F1.4クラスの大口径レンズの中では、前述の通り最もお手頃な価格かつ、サイズ的にも小型軽量で使いやすい。今回もFlickrに作例をアップしておいたので参考にどうぞ。なお今回は記事としてはNewタイプで作っているが、作例の一部は無印タイプのものも含まれているのであらかじめお断りしておく。α100での作例は基本的に無印でのものだ。

現在、このクラスの50mmは最新のモノを除くと各社似たような6群7枚といったところに落ち着いているので、描写の傾向としてもだいたい似てくる。その中でミノルタならではの味の部分がどの程度あるのかというと、他社のものを使い込んだ事もないのでわからないが、コントラストがガチガチにならず、どこか柔らかさを感じさせる描写ではないかなと思っている。

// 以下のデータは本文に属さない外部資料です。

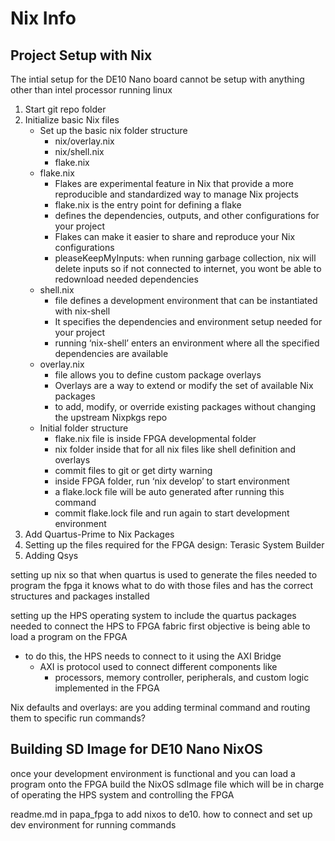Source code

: # Nix Info

## Project Setup with Nix

The intial setup for the DE10 Nano board cannot be setup with anything other than intel processor running linux




1. Start git repo folder
2. Initialize basic Nix files
    - Set up the basic nix folder structure
        - nix/overlay.nix
        - nix/shell.nix
        - flake.nix
    - flake.nix
        - Flakes are experimental feature in Nix that provide a more reproducible and standardized way to manage Nix projects
        - flake.nix is the entry point for defining a flake
        - defines the dependencies, outputs, and other configurations for your project
        - Flakes can make it easier to share and reproduce your Nix configurations
        - pleaseKeepMyInputs: when running garbage collection, nix will delete inputs so if not connected to internet, you wont be able to redownload needed dependencies
    - shell.nix
        - file defines a development environment that can be instantiated with nix-shell
        - It specifies the dependencies and environment setup needed for your project
        - running ‘nix-shell’ enters an environment where all the specified dependencies are available
    - overlay.nix
        - file allows you to define custom package overlays
        - Overlays are a way to extend or modify the set of available Nix packages
        - to add, modify, or override existing packages without changing the upstream Nixpkgs repo
    - Initial folder structure
        - flake.nix file is inside FPGA developmental folder
        - nix folder inside that for all nix files like shell definition and overlays
        - commit files to git or get dirty warning
        - inside FPGA folder, run ‘nix develop’ to start environment
        - a flake.lock file will be auto generated after running this command
        - commit flake.lock file and run again to start development environment
3. Add Quartus-Prime to Nix Packages
4. Setting up the files required for the FPGA design: Terasic System Builder
5. Adding Qsys

setting up nix so that when quartus is used to generate the files needed to program the fpga
it knows what to do with those files and has the correct structures and packages installed

setting up the HPS operating system to include the quartus packages needed to connect the HPS to FPGA fabric
first objective is being able to load a program on the FPGA
   - to do this, the HPS needs to connect to it using the AXI Bridge
     - AXI is protocol used to connect different components like 
       - processors, memory controller, peripherals, and custom logic implemented in the FPGA


Nix defaults and overlays: are you adding terminal command and routing them to specific run commands?



## Building SD Image for DE10 Nano NixOS
once your development environment is functional and you can load a program onto the FPGA
build the NixOS sdImage file which will be in charge of operating the HPS system and
controlling the FPGA


readme.md in papa_fpga to add nixos to de10. how to connect and set up dev environment for running commands



















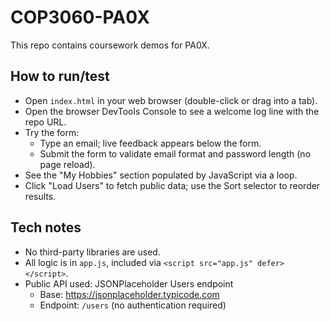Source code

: # COP3060-PA0X

This repo contains coursework demos for PA0X.

## How to run/test
- Open `index.html` in your web browser (double-click or drag into a tab).
- Open the browser DevTools Console to see a welcome log line with the repo URL.
- Try the form:
  - Type an email; live feedback appears below the form.
  - Submit the form to validate email format and password length (no page reload).
- See the "My Hobbies" section populated by JavaScript via a loop.
- Click "Load Users" to fetch public data; use the Sort selector to reorder results.

## Tech notes
- No third-party libraries are used.
- All logic is in `app.js`, included via `<script src="app.js" defer></script>`.
- Public API used: JSONPlaceholder Users endpoint
  - Base: https://jsonplaceholder.typicode.com
  - Endpoint: `/users` (no authentication required)



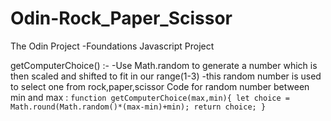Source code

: # Odin-Rock_Paper_Scissor
The Odin Project -Foundations Javascript Project

getComputerChoice() :-
 -Use Math.random to generate a number which is then scaled and shifted to fit in our range(1-3)
 -this random number is used to select one from rock,paper,scissor
  Code for random number between min and max : 
    `function getComputerChoice(max,min){
        let choice = Math.round(Math.random()*(max-min)+min);
        return choice;
    }`

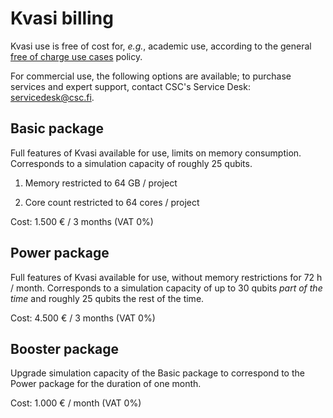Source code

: # Kvasi billing

Kvasi use is free of cost for, _e.g._, academic use, according to the general
[free of charge use cases](https://research.csc.fi/free-of-charge-use-cases) policy.

For commercial use, the following options are available; to purchase services and expert support, contact CSC's Service Desk: servicedesk@csc.fi.

## Basic package

Full features of Kvasi available for use, limits on memory consumption. Corresponds to a simulation capacity of roughly 25 qubits.

1. Memory restricted to 64 GB / project

2. Core count restricted to 64 cores / project

Cost: 1.500 € / 3 months (VAT 0%)

## Power package

Full features of Kvasi available for use, without memory restrictions for 72 h / month. Corresponds to a simulation capacity of up to 30 qubits _part of the time_ and roughly 25 qubits the rest of the time.

Cost: 4.500 € / 3 months (VAT 0%)

## Booster package

Upgrade simulation capacity of the Basic package to correspond to the Power package for the duration of one month.

Cost: 1.000 € / month (VAT 0%)
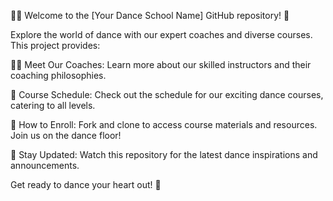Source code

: 🕺💃 Welcome to the [Your Dance School Name] GitHub repository! 🎉

Explore the world of dance with our expert coaches and diverse courses. This project provides:

👯‍♂️ Meet Our Coaches: Learn more about our skilled instructors and their coaching philosophies.

📅 Course Schedule: Check out the schedule for our exciting dance courses, catering to all levels.

🚀 How to Enroll: Fork and clone to access course materials and resources. Join us on the dance floor!

🔔 Stay Updated: Watch this repository for the latest dance inspirations and announcements.

Get ready to dance your heart out! 💫
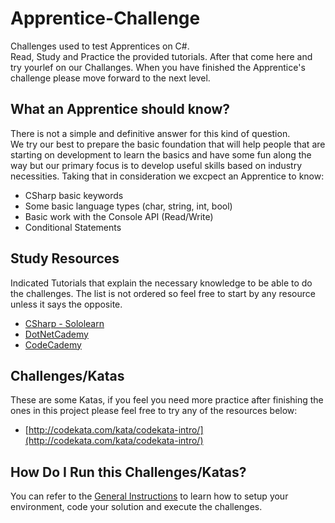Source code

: # Apprentice-Challenge
Challenges used to test Apprentices on C#.  
Read, Study and Practice the provided tutorials. After that come here and try yourlef on our Challanges.
When you have finished the Apprentice's challenge please move forward to the next level.


## What an Apprentice should know?
There is not a simple and definitive answer for this kind of question.  
We try our best to prepare the basic foundation that will help people that are starting on development to learn the basics and have some fun along the way but our primary focus is to develop useful skills based on industry necessities. Taking that in consideration we excpect an Apprentice to know:
* CSharp basic keywords
* Some basic language types (char, string, int, bool)
* Basic work with the Console API (Read/Write)
* Conditional Statements


## Study Resources
Indicated Tutorials that explain the necessary knowledge to be able to do the challenges. The list is not ordered so feel free to start by any resource unless it says the opposite.
* [CSharp - Sololearn](https://www.sololearn.com/Course/CSharp/?ref=medcsharp)
* [DotNetCademy](https://dotnetcademy.net/CSharp/Beginner)
* [CodeCademy](https://www.codecademy.com/learn/learn-c-sharp)

## Challenges/Katas
These are some Katas, if you feel you need more practice after finishing the ones in this project please feel free to try any of the resources below:  
* [http://codekata.com/kata/codekata-intro/](http://codekata.com/kata/codekata-intro/)

## How Do I Run this Challenges/Katas?
You can refer to the [General Instructions](https://github.com/CSharpWizardry/Challenge-Template/blob/master/GeneralInstructions.md) to learn how to setup your environment, code your solution and execute the challenges.
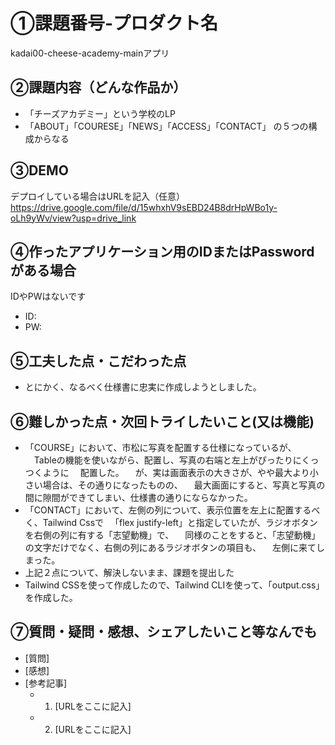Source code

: # ①課題番号-プロダクト名

kadai00-cheese-academy-mainアプリ

## ②課題内容（どんな作品か）

- 「チーズアカデミー」という学校のLP
- 「ABOUT」「COURESE」「NEWS」「ACCESS」「CONTACT」
   の５つの構成からなる

## ③DEMO

デプロイしている場合はURLを記入（任意）
https://drive.google.com/file/d/15whxhV9sEBD24B8drHpWBo1y-oLh9yWv/view?usp=drive_link

## ④作ったアプリケーション用のIDまたはPasswordがある場合
IDやPWはないです
- ID: 
- PW: 

## ⑤工夫した点・こだわった点

- とにかく、なるべく仕様書に忠実に作成しようとしました。

## ⑥難しかった点・次回トライしたいこと(又は機能)

- 「COURSE」において、市松に写真を配置する仕様になっているが、
　Tableの機能を使いながら、配置し、写真の右端と左上がぴったりにくっつくように
　配置した。
　が、実は画面表示の大きさが、やや最大より小さい場合は、その通りになったものの、
　最大画面にすると、写真と写真の間に隙間ができてしまい、仕様書の通りにならなかった。
- 「CONTACT」において、左側の列について、表示位置を左上に配置するべく、Tailwind Cssで
　「flex justify-left」と指定していたが、ラジオボタンを右側の列に有する「志望動機」で、
　同様のことをすると、「志望動機」の文字だけでなく、右側の列にあるラジオボタンの項目も、
　左側に来てしまった。
- 上記２点について、解決しないまま、課題を提出した
- Tailwind CSSを使って作成したので、Tailwind CLIを使って、「output.css」を作成した。

## ⑦質問・疑問・感想、シェアしたいこと等なんでも

- [質問]
- [感想]
- [参考記事]
  - 1. [URLをここに記入]
  - 2. [URLをここに記入]
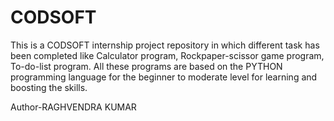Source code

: # CODSOFT
This is a CODSOFT internship project repository in which different task has been completed like Calculator program, Rockpaper-scissor game program, To-do-list program. All these programs are based on the PYTHON programming language for the beginner to moderate level for learning and boosting the skills.

Author-RAGHVENDRA KUMAR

なお、ソニーからは先述の通りこのレンズを引き継いだ50mm F1.4が販売されており、その他に同スペックで最新設計の50mm F1.4 ZAが発売を控えている。とはいえZAについては同じなのは焦点距離と明るさだけで、あとは大きさも価格も何もかも格が違う、というのが展示会で見た時の感想だ。

そんなわけで、かつてAPS-Cのカメラを使っていた頃はスーパーサブ的な扱いが多かったこのレンズだが、現在は単焦点一本勝負でスナップに出る時などに使う事が多い。そうした時にこのレンズの扱いやすい焦点距離、αマウントではこれ以上望めない明るさ、その割に小型軽量という特徴が生きてくる。ある意味では最も汎用性の高いレンズの一つかもしれない。まさしく「標準」レンズなのだ。

50ZAを横目に見つつも、当面の間はこのレンズと付き合っていくつもりだ。